13. NATURE OF APPOINTMENT
13.1 NSSSB is an independent business and neither it has nor will have any power, right, or authority, nor will NSSSB represents that NSSSB has any power, right, or authority, to bind the Registrant or to assume or to create any obligation or responsibility, express or implied, on behalf of the Registrant. Nothing stated in this Appointment shall be construed as constituting NSSSB and the Registrant as partners or joint venture parties or as creating relationship of employer and employee, master and servant, or principal and agent between the parties.
14. VOID AND UNENFORCEABLE PROVISIONS
14.1 In the event that any provision of this Appointment is declared by any judicial or other competent authority to be void, voidable, illegal or otherwise unenforceable, the Parties shall amend that provision in such reasonable manner to achieve the intention of the Parties without illegality, or at the discretion of the Registrant, the offending provision may be severed from this Appointment and the remaining provisions of this Appointment shall remain in full force and effect.

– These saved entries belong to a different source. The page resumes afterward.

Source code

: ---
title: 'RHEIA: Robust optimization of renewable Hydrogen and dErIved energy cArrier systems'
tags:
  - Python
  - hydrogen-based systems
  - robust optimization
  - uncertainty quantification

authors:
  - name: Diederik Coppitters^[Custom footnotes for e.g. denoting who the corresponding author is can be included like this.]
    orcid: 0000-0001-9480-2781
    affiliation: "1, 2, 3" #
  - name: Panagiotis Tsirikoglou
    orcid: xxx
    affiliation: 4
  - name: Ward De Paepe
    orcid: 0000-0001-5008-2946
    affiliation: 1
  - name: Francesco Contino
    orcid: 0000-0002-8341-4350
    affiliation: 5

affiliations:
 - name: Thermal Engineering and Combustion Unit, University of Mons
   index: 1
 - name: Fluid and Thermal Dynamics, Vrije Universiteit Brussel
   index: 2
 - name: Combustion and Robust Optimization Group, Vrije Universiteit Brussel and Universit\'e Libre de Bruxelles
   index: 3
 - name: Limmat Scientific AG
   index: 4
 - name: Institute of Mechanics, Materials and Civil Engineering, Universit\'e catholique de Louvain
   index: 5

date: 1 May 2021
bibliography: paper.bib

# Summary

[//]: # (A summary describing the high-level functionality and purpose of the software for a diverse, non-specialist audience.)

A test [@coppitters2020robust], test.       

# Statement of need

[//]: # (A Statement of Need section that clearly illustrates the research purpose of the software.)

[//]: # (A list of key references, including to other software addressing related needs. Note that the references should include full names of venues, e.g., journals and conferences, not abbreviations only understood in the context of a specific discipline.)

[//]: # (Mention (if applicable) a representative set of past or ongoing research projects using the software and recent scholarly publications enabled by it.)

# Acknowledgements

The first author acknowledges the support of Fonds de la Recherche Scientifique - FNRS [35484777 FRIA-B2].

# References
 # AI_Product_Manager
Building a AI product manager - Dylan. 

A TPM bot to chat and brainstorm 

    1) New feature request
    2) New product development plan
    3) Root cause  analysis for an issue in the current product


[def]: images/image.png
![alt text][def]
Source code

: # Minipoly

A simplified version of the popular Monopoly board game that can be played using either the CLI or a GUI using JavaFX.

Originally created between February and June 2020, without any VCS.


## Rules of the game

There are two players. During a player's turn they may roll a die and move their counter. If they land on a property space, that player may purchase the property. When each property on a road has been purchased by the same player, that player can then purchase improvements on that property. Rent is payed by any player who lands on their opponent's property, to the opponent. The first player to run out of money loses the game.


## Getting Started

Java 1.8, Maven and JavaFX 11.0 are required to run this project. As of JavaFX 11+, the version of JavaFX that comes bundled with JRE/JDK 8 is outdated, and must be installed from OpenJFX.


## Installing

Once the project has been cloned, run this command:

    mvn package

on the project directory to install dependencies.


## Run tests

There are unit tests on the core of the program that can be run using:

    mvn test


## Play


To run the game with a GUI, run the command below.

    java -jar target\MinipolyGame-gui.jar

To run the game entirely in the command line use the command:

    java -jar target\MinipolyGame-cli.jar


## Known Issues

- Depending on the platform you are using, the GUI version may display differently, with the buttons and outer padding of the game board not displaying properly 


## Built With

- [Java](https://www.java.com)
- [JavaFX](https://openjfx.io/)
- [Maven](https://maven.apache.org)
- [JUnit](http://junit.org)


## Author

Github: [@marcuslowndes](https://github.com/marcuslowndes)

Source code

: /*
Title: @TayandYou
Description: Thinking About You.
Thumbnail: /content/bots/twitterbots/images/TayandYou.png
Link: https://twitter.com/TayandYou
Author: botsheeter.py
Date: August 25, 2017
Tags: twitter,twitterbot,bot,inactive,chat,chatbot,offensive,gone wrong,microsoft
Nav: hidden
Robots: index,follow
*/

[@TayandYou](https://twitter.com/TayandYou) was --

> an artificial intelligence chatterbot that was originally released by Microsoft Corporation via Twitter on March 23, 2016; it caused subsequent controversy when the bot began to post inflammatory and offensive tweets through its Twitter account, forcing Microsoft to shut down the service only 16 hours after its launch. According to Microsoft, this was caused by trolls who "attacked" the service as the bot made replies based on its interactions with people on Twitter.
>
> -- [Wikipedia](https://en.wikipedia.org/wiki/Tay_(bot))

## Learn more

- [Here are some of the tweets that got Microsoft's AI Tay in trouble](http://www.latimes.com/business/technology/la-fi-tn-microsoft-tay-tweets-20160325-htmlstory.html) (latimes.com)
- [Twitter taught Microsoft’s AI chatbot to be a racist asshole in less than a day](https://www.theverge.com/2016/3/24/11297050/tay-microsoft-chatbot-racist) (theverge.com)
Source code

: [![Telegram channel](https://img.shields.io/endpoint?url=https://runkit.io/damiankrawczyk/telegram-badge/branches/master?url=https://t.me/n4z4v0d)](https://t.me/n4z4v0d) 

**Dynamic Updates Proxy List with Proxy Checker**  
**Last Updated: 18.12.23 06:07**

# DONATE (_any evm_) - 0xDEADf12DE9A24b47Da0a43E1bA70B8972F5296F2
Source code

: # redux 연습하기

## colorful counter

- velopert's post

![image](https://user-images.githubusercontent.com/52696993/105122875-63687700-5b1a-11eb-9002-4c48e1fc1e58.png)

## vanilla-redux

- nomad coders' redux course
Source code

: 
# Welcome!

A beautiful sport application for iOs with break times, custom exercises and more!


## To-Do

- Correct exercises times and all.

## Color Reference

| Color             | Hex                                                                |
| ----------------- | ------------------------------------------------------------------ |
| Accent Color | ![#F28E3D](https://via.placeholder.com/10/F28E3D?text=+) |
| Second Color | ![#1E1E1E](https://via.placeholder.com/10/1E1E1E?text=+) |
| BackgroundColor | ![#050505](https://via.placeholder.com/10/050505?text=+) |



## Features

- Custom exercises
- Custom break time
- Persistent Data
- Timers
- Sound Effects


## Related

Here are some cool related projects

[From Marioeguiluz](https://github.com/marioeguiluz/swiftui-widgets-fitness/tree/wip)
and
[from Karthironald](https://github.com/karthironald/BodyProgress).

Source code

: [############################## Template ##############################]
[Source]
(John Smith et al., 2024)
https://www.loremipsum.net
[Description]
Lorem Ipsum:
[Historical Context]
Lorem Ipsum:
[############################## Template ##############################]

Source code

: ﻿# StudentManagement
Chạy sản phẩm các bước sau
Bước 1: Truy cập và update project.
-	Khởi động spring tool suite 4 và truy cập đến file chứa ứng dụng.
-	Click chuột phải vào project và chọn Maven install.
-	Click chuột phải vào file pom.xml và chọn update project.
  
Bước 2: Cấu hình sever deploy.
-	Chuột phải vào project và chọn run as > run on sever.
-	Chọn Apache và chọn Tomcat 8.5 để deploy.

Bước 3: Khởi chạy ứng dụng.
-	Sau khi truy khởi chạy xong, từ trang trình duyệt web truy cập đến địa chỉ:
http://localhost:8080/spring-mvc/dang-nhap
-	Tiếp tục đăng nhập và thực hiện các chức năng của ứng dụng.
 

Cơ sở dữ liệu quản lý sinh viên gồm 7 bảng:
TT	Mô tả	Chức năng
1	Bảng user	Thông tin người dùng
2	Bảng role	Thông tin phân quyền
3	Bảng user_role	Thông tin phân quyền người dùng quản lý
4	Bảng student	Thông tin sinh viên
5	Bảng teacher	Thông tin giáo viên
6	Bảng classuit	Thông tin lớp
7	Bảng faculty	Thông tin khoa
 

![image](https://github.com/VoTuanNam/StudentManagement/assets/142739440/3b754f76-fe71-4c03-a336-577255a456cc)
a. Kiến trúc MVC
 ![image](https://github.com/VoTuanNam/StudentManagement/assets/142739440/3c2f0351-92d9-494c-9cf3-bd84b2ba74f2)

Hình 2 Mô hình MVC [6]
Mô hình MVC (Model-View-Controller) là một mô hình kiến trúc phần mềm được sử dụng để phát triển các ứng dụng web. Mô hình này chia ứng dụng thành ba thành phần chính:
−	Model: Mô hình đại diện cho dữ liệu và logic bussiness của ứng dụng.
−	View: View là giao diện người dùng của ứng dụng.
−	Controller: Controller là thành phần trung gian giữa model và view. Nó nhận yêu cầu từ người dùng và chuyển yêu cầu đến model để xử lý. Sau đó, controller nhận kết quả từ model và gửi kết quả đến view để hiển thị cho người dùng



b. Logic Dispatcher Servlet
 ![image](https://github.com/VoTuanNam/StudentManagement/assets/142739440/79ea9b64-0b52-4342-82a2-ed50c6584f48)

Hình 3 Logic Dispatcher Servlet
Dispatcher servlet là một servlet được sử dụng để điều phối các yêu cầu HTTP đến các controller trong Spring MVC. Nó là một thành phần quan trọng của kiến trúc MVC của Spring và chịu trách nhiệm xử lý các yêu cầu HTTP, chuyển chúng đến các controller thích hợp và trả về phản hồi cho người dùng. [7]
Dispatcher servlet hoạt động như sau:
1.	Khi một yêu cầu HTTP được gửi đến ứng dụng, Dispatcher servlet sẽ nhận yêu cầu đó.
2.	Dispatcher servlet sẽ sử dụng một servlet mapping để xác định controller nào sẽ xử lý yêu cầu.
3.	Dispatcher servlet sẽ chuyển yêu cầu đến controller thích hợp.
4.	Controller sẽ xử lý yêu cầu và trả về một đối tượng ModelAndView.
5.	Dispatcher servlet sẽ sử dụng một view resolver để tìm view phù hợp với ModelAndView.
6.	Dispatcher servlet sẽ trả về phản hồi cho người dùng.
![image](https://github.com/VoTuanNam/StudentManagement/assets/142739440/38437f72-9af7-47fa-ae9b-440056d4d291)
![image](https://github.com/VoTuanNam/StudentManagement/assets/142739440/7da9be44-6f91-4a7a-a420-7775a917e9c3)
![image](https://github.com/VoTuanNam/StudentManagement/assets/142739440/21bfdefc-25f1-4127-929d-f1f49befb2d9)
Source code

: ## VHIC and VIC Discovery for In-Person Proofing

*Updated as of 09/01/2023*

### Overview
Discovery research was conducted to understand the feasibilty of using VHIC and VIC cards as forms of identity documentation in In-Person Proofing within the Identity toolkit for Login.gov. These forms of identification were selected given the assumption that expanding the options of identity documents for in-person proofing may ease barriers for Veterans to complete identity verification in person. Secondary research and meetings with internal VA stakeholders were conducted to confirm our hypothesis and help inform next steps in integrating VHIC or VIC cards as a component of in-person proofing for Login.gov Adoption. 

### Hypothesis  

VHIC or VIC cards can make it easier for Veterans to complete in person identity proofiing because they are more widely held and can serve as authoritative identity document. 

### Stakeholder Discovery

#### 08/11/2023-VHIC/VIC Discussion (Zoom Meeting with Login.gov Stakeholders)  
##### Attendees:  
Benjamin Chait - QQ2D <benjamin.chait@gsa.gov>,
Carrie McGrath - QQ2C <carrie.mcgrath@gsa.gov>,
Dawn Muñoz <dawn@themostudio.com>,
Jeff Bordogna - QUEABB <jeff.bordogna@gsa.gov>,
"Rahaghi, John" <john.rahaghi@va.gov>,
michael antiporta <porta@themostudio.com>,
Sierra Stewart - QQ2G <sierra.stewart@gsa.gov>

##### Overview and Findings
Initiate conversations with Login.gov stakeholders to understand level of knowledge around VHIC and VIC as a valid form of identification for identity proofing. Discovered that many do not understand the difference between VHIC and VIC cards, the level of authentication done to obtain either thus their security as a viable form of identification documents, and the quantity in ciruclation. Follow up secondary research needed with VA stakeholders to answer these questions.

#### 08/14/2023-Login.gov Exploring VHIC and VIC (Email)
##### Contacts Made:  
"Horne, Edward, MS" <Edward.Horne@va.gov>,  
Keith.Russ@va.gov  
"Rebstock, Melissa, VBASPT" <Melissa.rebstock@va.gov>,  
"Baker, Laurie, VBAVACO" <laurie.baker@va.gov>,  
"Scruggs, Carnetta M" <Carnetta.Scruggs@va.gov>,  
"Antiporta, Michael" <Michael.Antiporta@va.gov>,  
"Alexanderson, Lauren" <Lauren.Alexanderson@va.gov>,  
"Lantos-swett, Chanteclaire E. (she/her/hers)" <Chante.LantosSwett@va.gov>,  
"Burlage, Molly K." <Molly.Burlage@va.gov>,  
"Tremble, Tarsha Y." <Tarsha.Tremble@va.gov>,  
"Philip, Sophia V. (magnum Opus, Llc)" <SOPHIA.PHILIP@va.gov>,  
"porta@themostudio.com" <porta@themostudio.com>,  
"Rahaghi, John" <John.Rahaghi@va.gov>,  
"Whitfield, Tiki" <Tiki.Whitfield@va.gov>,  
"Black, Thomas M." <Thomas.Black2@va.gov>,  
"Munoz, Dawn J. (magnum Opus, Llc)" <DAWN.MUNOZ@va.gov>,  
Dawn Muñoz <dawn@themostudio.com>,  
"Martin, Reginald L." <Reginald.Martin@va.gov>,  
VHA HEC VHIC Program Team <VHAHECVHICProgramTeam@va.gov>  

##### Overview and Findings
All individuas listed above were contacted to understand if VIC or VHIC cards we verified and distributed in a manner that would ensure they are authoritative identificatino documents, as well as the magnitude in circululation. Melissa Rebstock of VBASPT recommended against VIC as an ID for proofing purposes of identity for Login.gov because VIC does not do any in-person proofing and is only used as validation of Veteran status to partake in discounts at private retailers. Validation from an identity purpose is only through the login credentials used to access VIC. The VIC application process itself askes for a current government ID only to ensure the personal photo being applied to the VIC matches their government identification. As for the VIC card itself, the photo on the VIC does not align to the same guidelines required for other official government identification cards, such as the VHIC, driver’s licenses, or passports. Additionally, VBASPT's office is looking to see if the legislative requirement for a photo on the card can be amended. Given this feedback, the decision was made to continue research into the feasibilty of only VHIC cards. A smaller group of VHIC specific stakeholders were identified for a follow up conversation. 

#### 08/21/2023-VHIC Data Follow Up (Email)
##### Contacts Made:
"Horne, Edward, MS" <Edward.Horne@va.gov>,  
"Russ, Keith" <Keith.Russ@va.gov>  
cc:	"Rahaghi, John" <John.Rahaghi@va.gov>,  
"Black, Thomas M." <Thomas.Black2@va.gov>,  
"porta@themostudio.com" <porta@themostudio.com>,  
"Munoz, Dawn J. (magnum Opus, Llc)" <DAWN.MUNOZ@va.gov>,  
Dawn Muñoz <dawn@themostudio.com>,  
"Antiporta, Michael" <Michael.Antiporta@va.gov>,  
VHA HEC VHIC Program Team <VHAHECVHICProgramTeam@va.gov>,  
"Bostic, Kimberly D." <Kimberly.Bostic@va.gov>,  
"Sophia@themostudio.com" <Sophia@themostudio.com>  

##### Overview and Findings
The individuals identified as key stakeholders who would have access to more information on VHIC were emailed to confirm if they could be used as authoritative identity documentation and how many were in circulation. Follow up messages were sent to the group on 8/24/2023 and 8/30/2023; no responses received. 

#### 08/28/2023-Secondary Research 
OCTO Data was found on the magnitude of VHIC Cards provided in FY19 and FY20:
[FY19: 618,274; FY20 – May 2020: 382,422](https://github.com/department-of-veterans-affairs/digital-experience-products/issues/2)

14.2 Notwithstanding the aforegoing, in the event that the Registrant considers or concludes that the purpose or effect of any such declaration is to defeat the original intention of the Parties, the Registrant shall be entitled to terminate this Appointment by fourteen (14) days written notice to NSSSB whereupon the provisions of Clause 10 and Clause 11 above shall apply accordingly.
15.1 All modification, addition or amendment of the terms and conditions herein appearing shall be recorded by a formal instrument in writing duly signed by the respective duly authorised representatives of the Parties.
15.2 Notwithstanding the foregoing, the Registrant may modify this appointment from time to time in order to comply with applicable laws and terms and conditions set forth by ICANN and/or the Registry and Domain Provider(s). Any revisions or modifications to this appointment shall be effective thirty (30) days after the initial date of posting such revisions or modifications on the Registrar’s website and such amendments shall be binding upon the Registrant.
16.1 Any written legal notice to be served on the other Party under the terms of this Appointment may be delivered by the following modes and shall be deemed to have been delivered:-
- if sent by hand to the address hereinabove stated, upon acknowledgement of receipt thereof;
- if sent by prepaid recorded delivery (registered post, courier, etc.) to the address hereinabove stated, within two (2) days of dispatch;
- if sent by facsimile to the following fax numbers of the other Party, upon successful completion of transmission as evidenced by a transmission report generated by the transmitting equipment; or
- if sent by email to the Registrant contact, upon successfully sent without bounce back and received confirmation of the email being read
16.3 The Parties hereto shall as soon as possible give notice to the other Party of any change in their respective principal places of business, and telephone or facsimile numbers.
17.1 The failure of the Registrant or NSSSB to enforce any one or more of the terms or conditions of this Appointment at any time or for any period shall not be deemed to be a waiver of the right to subsequently enforce all or any of the terms and conditions of this Appointment.
17.2 Any right or remedy to which either Party is or may become entitled to under this Appointment may be enforced from time to time separately or concurrently with any right or remedy existing under this Appointment or as hereafter provided for or arising by operation of law so that such rights and remedies are not exclusive of the others but cumulative.
17.3 This Appointment contains the entire agreement between the Parties with respect to its subject matter and supersedes all prior arrangements between the Parties whether written or oral.
17.4 This Appointment shall be governed by and construed in all respects in accordance with the laws of Malaysia and Parties agreed to submit to the exclusive jurisdiction of the courts of Kota Kinabalu, Sabah, Malaysia.